Indie authors are an amazing bunch. We’re here to help each other and cheer each other on. And if you’re lucky, another author will tell you when you’ve gone seriously astray.

Recently I participated in a free five-day online workshop presented by Bryan Cohen to learn how to do Amazon ads. I had yet to dip my toe into those waters, so I thought it was worth checking out. And it was, if only because I learned a painful truth by doing it.

I decided to use Rivers Run, the first book in my newest series, as my test case. For practice, the ad copy we were using was the simplest possible – just the book cover and its blurb.

Unlike Facebook, Amazon doesn’t charge you for showing your ad to prospective buyers. You’re only charged when you get a click-through to your book’s Amazon page. While a lot of other people in the workshop’s Facebook group talked excitedly about the clicks their books were getting, I received zero clicks. Amazon had shown my ad to hundreds of people who were buying books in my genre, but nobody who saw it had bothered to click on it.

I posted in the group about my lack of success, and a friend told me my problem as he saw it: My cover was terrible. Oh, it’s pretty enough. But I’d been marketing the book as urban fantasy, and the cover screamed women’s fiction. The image was all wrong. The font was all wrong. Even the title was all wrong. There was nothing there to entice a reader of urban fantasy to click through and buy my book.book cover lynne cantwell EK1 - Rivers Run (002)

I couldn’t be mad at him – he was right. And I knew that books two and three, which I’d already published, had the same problems. I was working on book four at the time, and I realized it was going to sink just like the others if I didn’t do something.

So I set about figuring out how to fix it. Thankfully, my friend suggested a fix. I’m passing it along to you, in case you’re wondering whether your own book cover is up to snuff.

1. Go to Google and search for “Amazon Top 100” in your book’s genre. That will bring up the current list of bestsellers in the genre you’re aiming for.

2. Study the cover images of those books. What elements do they have in common? Is there a particular color palette that’s popular right now? Bestsellers in urban fantasy, I learned, are using saturated colors – hot pink, deep purple, deep blue. (The background of my cover was black. Not very exciting.) What about the cover content? Are there people? Are they looking straight at you? How are they dressed? What expression are they wearing?

This exercise was helpful in more ways than one. The cliché urban fantasy cover is the naked male torso. The headless guy always has a six-pack and often sports a tattoo or six. I hate those covers, and anyway my series doesn’t have any characters with six-pack abs – my main male character is half-gnome and wears a green knit cap. This is when it began to dawn on me that maybe my series wasn’t urban fantasy. Maybe it was contemporary fantasy. Or maybe humorous fantasy? I re-ran my Google search and hit pay dirt. The top 100 paid in humorous fantasy included Good Omens and some of Jim Butcher’s Dresden Files books – much closer to my series. And the covers of the top 100 free books had nary a naked torso.

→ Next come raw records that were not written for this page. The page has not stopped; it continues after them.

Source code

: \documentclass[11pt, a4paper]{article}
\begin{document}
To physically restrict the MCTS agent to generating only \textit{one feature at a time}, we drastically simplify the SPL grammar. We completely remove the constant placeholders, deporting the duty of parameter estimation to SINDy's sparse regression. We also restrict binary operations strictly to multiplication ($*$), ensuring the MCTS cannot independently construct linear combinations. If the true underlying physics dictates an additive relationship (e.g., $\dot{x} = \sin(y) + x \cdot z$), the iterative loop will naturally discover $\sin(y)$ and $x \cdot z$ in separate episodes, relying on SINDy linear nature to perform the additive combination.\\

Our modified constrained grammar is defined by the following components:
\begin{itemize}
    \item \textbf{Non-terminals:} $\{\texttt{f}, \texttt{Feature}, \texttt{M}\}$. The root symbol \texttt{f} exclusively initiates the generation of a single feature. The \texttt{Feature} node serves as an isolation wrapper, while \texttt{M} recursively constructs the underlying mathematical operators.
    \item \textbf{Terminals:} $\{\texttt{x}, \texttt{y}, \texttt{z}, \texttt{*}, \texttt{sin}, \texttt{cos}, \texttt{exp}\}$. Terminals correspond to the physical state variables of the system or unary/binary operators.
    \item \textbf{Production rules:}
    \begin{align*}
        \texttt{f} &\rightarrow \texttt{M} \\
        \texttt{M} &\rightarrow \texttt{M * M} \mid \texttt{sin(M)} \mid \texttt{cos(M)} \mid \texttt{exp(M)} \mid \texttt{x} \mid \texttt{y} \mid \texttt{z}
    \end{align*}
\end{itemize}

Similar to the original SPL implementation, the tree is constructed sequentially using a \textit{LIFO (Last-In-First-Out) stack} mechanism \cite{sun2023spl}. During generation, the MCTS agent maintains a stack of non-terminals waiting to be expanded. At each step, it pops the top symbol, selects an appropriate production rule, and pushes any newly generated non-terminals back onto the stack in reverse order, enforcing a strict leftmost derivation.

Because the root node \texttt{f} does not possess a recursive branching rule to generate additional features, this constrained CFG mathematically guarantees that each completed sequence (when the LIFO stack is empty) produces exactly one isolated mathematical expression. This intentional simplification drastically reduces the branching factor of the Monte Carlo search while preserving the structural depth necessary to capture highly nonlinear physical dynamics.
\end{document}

3. While you’re looking at the images on the bestselling covers, look at the fonts. The font on my cover was very plain. The bestsellers, um, weren’t. When I went searching at Font Squirrel for a replacement, I realized a whole bunch of those bestselling covers were using Cinzel. Guess which font is going to be on my updated covers?

4. Finally, the title. See if there are certain words or concepts that keep turning up. For fantasy of any type, for example, the title ought to have a touch of magic to it. Even better if you can work the word “magic” into your title. And there’s nothing magical about Rivers Run. So River Magic it is.book cover lynne cantwell EK1 River Magic 2 (002)

Here’s hoping the new cover draws some sales.

[Don’t forget to check out our Book Cover Resource page that has links to free fonts, royalty-free images, and more. And our Book Cover Comparison page shows the difference that genre-specific fonts and images make on your covers.]

Author: Lynne Cantwell

Lynne Cantwell grew up on the shores of Lake Michigan. She worked as a broadcast journalist for many years; she has written for CNN, the late lamented Mutual/NBC Radio News, and a bunch of radio and TV news outlets you have probably never heard of, including a defunct wire service called Zapnews. But she began as a fantasy writer (in the second grade), and is back at it today. She currently lives near Washington, DC. Learn more about Lynne at her blog and at her Amazon author page.

18 thoughts on “How to Match Your Cover to Your Genre”

  1. I had a similar problem with my Howard County Mystery covers, particularly the first book. Last year, I got an artist from 99Designs.com to redraw them all. We made them more appropriate to the genre and also created a look for the series that would help tie the books together. I think it’s helped at least a little.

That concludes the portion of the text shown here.